Sara Rossini – fondatrice Fill-Up
C’è una frase di Ilario Lodi, nell’articolo di Prisca Dindo apparso sul CdT Weekend “Una gioventù in bolletta”, che colpisce perché è scomoda, ma tremendamente reale: alcuni giovani iniziano a vedere l’assistenza come una scelta di vita. Non come un aiuto temporaneo, ma come una direzione.
Se ci pensiamo bene, è un cambio di paradigma enorme. E anche pericoloso.
Perché oggi il problema non è solo che tanti giovani fanno fatica. Il problema è che sempre più spesso iniziano un percorso — scuola, apprendistato, formazione — e lo mollano prima di arrivare in fondo. E quando si esce dal sistema formativo senza un diploma, il rischio è chiaro: si fa fatica a rientrare nel mondo del lavoro e piano piano si entra in quello degli aiuti sociali.
Il punto è che all’inizio sembra anche funzionare. Ed è qui che nasce l’inganno. Viviamo in un’epoca che spinge verso la scorciatoia. Guadagni facili, successo veloce, «diventa imprenditore in 3 mesi», corsi online che promettono libertà ma spesso svuotano il portafoglio. Dall’altra parte, cresce l’idea che l’assistenza possa garantire una vita senza troppo sforzo.
Ma la realtà è meno romantica.
Sempre più spesso mi confronto con giovani che inseguono queste due strade: o il successo veloce senza basi, oppure l’idea di poter vivere di aiuti. E il risultato è lo stesso. A 25-30 anni si ritrovano con poco in mano. Senza un diploma. Senza esperienza solida. E con una sensazione forte: quello che hanno ottenuto non li rende liberi.
Perché la libertà vera non arriva senza competenze. E senza mettersi in gioco davvero.

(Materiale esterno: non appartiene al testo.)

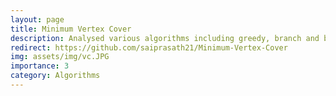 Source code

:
 ```yaml
---
layout: page
title: Minimum Vertex Cover
description: Analysed various algorithms including greedy, branch and bound, local search - hill climbing, and local search - simulated annealing for solving the minimum vertex cover (MVC) problem.
redirect: https://github.com/saiprasath21/Minimum-Vertex-Cover
img: assets/img/vc.JPG
importance: 3
category: Algorithms
---
```


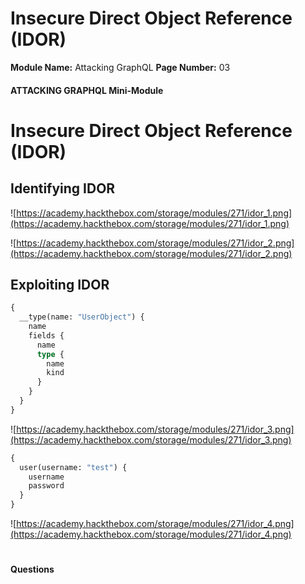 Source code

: <!--
 // Platform: Academy
// URL: https://academy.hackthebox.com/module/271/section/3153
// Platform Version: V1
// Module ID: 271
// Module Name: Attacking GraphQL
// Module Difficulty: Medium
// Section ID: 3153
// Section Title: Insecure Direct Object Reference (IDOR)
// Page Title: Hack The Box - Academy
// Page Number: 03
-->

# Insecure Direct Object Reference (IDOR)

**Module Name:** Attacking GraphQL **Page Number:** 03

#### 

#### ATTACKING GRAPHQL Mini-Module

# Insecure Direct Object Reference (IDOR)

## Identifying IDOR

![https://academy.hackthebox.com/storage/modules/271/idor_1.png](https://academy.hackthebox.com/storage/modules/271/idor_1.png)

![https://academy.hackthebox.com/storage/modules/271/idor_2.png](https://academy.hackthebox.com/storage/modules/271/idor_2.png)

## Exploiting IDOR

``` graphql
{
  __type(name: "UserObject") {
    name
    fields {
      name
      type {
        name
        kind
      }
    }
  }
}
```

![https://academy.hackthebox.com/storage/modules/271/idor_3.png](https://academy.hackthebox.com/storage/modules/271/idor_3.png)

``` graphql
{
  user(username: "test") {
    username
    password
  }
}
```

![https://academy.hackthebox.com/storage/modules/271/idor_4.png](https://academy.hackthebox.com/storage/modules/271/idor_4.png)

# 

# 

#### Questions

#### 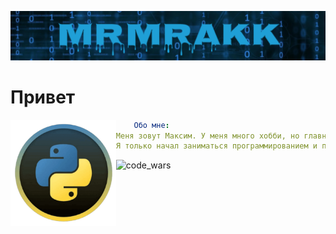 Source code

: ![Name](https://github.com/MrMrakk/MrMrakk/blob/main/name2.png)

# Привет

<picture><img align="left" height="170" src="https://github.com/MrMrakk/MrMrakk/blob/main/Python.png"></picture>


```yaml
    Обо мне:
Меня зовут Максим. У меня много хобби, но главное это программирование.
Я только начал заниматься программированием и пока только учусь.
```

![code_wars](https://www.codewars.com/users/MrMrakk/badges/large)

E qui serve dirlo chiaramente: l’assistenza non è nata per essere una meta. È uno strumento temporaneo. Il problema è che oggi viene percepita sempre meno come un passaggio e sempre più come una possibilità stabile.
E questo non è un tema “dei giovani”. È un tema nostro. Di sistema.
Perché sì, una volta c’era quasi vergogna nel chiedere aiuto. Si cercava di resistere il più possibile. Oggi invece mi è capitato — già anni fa — di sentire un giovane parlare con orgoglio, durante un colloquio di selezione, del fatto che avrebbe percepito l’assistenza. Orgoglio.
Qui qualcosa si è rotto.
Se un giovane vede nell’assistenza un obiettivo, allora abbiamo sbagliato tutti. Non solo lo Stato. Famiglia, scuola, aziende, ... tutti.
Perché l’assistenza, per sua natura, ti ferma. E il mondo oggi non è mai stato così veloce. Se ti fermi troppo a lungo, il rientro diventa durissimo.
E qui arriva il punto che pochi dicono: questi giovani, prima o poi, dovranno rientrare nel mondo del lavoro. E probabilmente succederà prima di quanto pensiamo, perché i fondi non sono infiniti. Quando accadrà, si troveranno davanti a un mercato con l’asticella sempre più alta e senza gli strumenti per saltarla.
E allora il rischio è reale: passare dall’assistenza all’invalidità. Non per incapacità reale, ma perché non si regge un mondo che nel frattempo è andato avanti. È una deriva che possiamo ancora fermare. Ma serve cambiare approccio.
Investire sui giovani non significa solo aiutarli quando cadono. Significa evitare che escano dal percorso. Tenerli dentro. Anche quando fanno fatica. Anche quando non sono “perfetti”.
E qui entra un altro tema scomodo: le aspettative.
Perché oggi chiediamo molto ai giovani. L’apprendistato, per esempio, è diventato sempre più complesso. Richiede competenze pratiche, scolastiche, autonomia, maturità, ... tutto insieme. Un equilibrio non sempre scontato per giovani che hanno scelto un percorso concreto, orientato al fare e all’esperienza diretta.
Se non aiutiamo i giovani a reggere questo livello — accompagnandoli davvero — il rischio è che mollino. E quando mollano, rientrare è molto più difficile.
Quindi la domanda vera non è: “come aiutiamo chi è già fuori?” La domanda è: come evitiamo che ci finiscano?
Perché una cosa è certa: il futuro del lavoro non aspetta nessuno. E i giovani non hanno bisogno di scorciatoie. Hanno bisogno di essere preparati alla realtà e messi nelle condizioni di restare in gioco il tempo necessario per costruirsi una vera possibilità.